- Required action
Report each line of the data below in which "standing" appears.

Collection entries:
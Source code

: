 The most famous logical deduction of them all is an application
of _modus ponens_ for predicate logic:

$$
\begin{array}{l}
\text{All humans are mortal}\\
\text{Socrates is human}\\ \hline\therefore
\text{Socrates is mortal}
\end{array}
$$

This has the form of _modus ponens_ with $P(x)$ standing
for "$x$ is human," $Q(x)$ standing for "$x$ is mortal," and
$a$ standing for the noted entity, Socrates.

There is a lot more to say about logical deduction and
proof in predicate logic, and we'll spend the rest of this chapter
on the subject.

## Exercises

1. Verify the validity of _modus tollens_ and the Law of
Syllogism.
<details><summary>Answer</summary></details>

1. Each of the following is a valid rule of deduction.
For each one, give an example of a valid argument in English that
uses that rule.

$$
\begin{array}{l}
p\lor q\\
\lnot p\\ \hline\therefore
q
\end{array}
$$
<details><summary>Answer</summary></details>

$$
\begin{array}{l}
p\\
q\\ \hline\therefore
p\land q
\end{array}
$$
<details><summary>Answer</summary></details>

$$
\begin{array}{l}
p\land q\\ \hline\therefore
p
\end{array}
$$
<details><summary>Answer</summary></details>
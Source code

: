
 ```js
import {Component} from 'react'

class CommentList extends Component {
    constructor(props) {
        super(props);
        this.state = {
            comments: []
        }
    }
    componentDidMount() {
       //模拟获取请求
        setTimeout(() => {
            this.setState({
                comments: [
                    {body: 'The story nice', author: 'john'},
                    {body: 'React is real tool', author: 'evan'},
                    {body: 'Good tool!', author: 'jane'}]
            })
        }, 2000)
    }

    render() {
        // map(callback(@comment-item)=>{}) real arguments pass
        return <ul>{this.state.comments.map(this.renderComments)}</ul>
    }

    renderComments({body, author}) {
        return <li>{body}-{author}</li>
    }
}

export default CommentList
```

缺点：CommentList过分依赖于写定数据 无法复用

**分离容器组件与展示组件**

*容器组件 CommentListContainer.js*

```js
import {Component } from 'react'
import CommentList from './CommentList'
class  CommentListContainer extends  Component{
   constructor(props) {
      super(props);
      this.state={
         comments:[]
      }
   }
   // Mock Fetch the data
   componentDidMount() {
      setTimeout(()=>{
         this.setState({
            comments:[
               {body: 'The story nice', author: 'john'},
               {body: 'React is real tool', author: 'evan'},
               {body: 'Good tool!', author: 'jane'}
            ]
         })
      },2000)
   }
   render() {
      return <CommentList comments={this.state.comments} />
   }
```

- Expected answer
This has the form of _modus ponens_ with $P(x)$ standing
for "$x$ is human," $Q(x)$ standing for "$x$ is mortal," and
$a$ standing for the noted entity, Socrates.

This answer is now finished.